Can The Big Game get any bigger? We are about to find out.

The soon to be 12-team Big Ten will be split for the 2011 football season with Michigan and Ohio State leading the two yet unnamed divisions.

If things play out as hoped, the two schools with a historical disdain for each other could meet twice a season. It’s the rematch Wolverine fans have wanted since 2006 when No. 1 Ohio State beat No. 2 Michigan 42-39 leaving the Michigan Mafia without tickets to a national championship game rematch, which they believed was earned.

The idea at first worried conference bean counters, who feared a possible split would turn the once hard-fought and hugely profitable game into a bi-annual contest with little resemblance to the 10-Year War that brought the rivalry into the modern age and made everyone much wealthier.

Enter Jim Delany. The conference commissioner made sure Woody and Bo would remain at rest while adding even more money to the overflowing conference coffers. He kept the rivalries alive, created two balanced divisions and furthered the fact that their commissioner is better than your commissioner.


Love him or hate him, you have to respect the guy with stones of Van Wilder’s dog and the look and tricky brilliance of Robert Duval circa Days of Thunder.

Delany just out-works, out-thinks and out-maneuvers everyone. As commissioner of the Ohio Valley Conference, he convinced the schools to pay ESPN for airtime. The midnight tipoffs and fans in pajamas brought unprecedented coverage to the conference. Now, he’s pro Big Ten, even to the detriment of others.

Dare to complain he is ruining college football and he’ll calmly tell you he doesn’t work for college football, just the Big Ten. A popular president pushes for a college football playoff and Delany is respectful, but says Obama doesn’t understand the complexities of the issue.

Delany understands. He helped create the Bowl Championship Series - the plan specifically designed to not only maintain but enhance college athletics caste system.

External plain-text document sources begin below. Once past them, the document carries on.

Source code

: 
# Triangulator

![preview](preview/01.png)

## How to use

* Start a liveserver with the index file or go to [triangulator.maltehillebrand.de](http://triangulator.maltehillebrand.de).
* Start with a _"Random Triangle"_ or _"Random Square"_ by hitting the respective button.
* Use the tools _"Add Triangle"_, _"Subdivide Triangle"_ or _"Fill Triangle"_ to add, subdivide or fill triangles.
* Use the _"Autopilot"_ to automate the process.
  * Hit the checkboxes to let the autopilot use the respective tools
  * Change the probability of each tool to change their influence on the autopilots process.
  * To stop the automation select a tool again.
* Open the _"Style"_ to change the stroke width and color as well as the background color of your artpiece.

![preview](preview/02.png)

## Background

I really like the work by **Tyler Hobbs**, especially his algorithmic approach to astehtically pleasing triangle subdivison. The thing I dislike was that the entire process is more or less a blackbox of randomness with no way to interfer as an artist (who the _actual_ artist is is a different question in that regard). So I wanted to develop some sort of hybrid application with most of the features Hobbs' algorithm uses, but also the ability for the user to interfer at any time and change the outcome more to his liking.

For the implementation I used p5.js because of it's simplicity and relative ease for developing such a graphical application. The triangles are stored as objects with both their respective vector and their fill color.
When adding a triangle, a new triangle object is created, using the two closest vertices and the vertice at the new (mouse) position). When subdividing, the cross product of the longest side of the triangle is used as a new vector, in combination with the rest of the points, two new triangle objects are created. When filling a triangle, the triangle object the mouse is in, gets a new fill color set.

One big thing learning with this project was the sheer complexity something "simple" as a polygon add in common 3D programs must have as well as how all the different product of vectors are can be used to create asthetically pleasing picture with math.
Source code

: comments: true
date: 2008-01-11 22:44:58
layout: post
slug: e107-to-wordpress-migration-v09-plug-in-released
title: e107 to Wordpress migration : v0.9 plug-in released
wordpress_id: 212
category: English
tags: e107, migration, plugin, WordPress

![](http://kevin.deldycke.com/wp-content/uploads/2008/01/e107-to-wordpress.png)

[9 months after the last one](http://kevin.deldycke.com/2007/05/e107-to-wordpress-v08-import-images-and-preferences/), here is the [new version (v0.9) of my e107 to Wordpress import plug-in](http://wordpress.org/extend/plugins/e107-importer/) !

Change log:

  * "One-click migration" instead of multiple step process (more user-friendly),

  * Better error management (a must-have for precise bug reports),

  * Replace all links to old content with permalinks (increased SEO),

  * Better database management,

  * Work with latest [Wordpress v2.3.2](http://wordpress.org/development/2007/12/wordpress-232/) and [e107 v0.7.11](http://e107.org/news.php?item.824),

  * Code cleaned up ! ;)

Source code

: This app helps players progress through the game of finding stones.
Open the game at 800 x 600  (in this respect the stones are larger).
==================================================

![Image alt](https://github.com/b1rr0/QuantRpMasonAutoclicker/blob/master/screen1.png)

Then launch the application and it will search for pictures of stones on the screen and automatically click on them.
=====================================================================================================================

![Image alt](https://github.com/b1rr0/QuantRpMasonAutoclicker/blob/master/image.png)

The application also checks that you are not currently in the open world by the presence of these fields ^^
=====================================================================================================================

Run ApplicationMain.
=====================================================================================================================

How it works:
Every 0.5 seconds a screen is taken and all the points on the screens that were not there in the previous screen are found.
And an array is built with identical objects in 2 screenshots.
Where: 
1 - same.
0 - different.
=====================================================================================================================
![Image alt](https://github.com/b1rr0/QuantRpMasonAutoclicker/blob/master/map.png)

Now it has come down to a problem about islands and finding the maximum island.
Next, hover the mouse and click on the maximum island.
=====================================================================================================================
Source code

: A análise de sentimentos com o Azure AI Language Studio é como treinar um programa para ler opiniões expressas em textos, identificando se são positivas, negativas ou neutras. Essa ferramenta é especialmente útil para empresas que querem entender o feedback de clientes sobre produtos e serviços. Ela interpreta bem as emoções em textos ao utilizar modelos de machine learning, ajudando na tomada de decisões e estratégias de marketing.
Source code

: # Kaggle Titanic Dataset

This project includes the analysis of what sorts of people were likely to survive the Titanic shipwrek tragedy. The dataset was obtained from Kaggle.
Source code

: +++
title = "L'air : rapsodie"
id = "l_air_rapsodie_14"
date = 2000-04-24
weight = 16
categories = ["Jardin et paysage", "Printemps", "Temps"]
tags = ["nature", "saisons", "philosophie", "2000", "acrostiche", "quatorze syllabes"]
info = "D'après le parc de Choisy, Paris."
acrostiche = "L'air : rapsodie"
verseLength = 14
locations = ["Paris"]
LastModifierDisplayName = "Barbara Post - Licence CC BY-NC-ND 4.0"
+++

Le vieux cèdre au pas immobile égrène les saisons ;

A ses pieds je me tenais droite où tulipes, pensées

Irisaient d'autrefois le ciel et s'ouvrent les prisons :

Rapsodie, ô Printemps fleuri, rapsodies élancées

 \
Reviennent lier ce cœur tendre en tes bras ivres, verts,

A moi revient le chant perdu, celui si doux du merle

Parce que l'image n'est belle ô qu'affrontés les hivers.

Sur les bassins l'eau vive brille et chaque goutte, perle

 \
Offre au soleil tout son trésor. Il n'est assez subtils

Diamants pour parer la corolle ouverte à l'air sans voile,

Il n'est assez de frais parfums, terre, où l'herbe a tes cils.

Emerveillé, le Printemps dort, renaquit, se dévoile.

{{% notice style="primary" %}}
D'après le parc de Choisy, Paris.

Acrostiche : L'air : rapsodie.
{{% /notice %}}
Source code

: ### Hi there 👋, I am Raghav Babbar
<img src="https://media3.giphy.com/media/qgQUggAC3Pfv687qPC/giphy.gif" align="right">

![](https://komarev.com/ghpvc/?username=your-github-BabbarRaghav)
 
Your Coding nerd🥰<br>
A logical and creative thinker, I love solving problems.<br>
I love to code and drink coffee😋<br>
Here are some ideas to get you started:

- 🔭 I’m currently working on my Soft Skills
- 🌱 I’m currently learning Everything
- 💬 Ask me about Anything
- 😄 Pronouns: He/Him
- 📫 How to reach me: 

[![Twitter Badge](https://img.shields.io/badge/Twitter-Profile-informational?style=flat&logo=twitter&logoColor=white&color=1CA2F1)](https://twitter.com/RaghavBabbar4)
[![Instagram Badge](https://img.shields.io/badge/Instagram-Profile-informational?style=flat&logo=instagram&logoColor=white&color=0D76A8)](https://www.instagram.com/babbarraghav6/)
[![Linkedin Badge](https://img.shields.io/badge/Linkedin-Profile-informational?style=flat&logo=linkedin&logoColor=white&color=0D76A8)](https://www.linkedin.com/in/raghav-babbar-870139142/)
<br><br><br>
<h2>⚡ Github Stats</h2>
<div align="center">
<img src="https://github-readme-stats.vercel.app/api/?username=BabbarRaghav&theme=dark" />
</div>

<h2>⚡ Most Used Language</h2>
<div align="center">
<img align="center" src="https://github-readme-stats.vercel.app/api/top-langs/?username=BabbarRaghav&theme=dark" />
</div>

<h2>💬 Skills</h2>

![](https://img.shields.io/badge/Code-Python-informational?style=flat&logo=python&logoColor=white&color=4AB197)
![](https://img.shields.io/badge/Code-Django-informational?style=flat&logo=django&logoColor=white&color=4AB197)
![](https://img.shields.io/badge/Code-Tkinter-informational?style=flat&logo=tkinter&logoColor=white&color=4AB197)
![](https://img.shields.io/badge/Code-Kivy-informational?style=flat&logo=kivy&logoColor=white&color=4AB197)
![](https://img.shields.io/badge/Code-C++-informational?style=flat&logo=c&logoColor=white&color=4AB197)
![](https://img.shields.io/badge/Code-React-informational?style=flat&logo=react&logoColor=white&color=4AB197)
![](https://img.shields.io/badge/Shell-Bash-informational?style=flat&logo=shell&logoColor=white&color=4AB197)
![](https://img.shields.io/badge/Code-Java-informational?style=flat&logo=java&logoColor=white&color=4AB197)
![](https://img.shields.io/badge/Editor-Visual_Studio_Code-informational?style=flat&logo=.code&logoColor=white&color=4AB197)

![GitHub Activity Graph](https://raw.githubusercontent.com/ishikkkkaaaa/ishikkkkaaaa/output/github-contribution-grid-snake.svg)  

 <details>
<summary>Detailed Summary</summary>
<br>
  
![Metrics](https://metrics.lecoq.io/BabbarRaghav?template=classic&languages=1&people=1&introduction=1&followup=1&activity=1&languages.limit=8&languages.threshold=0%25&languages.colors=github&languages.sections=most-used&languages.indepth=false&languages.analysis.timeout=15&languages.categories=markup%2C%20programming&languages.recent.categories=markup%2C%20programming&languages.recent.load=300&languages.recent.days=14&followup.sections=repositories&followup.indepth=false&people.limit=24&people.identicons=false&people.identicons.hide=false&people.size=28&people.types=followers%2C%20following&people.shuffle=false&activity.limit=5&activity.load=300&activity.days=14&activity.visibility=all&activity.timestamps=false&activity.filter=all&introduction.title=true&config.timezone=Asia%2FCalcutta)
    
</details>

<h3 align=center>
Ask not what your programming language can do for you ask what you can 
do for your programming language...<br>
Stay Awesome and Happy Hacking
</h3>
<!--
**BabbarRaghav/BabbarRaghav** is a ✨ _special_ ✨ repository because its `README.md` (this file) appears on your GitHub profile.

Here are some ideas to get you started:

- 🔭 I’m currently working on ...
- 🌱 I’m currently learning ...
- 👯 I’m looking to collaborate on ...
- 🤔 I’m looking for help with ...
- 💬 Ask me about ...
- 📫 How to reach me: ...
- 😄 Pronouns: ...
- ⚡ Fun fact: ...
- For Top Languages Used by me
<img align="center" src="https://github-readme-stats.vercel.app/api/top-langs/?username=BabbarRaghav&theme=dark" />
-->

And if you’re wondering how the NCAA got the idea of delaying the start of the college baseball season, therefore pushing the College World Series to the summer months, it was Delany.

Delany gets his juice from his relationships with university presidents, whom he has wined, dined and cajoled until chain of command seems reversed, and the fact that his conference occupies nearly a quarter of all television households.

So clear is his power, Delany can move at his own pace. While everyone expected the Big Ten to raid the Big East and Big 12 for as many as five schools in a whirlwind of greed that would rip apart conferences and leave others to disintegrate under their own ineptitude, Delany moved slow, pulling in only Nebraska. As they say, when an average man hooks up with a hottie, nice pull.

The Cornhuskers not only added a nice geographic rival for Iowa, and Kansas or Missouri should Delany decide to offer an invitation, but an entire state of viewers, widespread alumni and, most important to the image of the conference, membership in the Association of American Universities - an organization of 63 elite research universities whose membership is by invite only. Kansas and Missouri also are members.

Delany’s conference realignment makes sense. One division will boast Michigan, Nebraska, Iowa, Michigan State, Minnesota and Northwestern, while the other Ohio State, Penn

State, Wisconsin, Illinois, Purdue and Indiana. If we assume Michigan will shortly resume its traditional spot in the conference, each side has a school to counterbalance the other. Michigan-Ohio State, check. Nebraska-Penn State, check. Iowa-Wisconsin, check. Michigan State-Illinois, check with the edge to Sparty. The other four hardly matter.


So, everyone is happy - minus Cornhusker fans who were hoping to avoid any first-year hazing. Nebraska begins year one in the conference with the opener at Wisconsin. They get Ohio State at home then go on the road to Minnesota. Michigan State and Northwestern come for a visit before the Huskers travel to Penn State and Michigan before ending the season at home against Iowa.

Delany didn’t do the new kid any favors, but $25 million in annual TV money should help heal any wounds in Lincoln.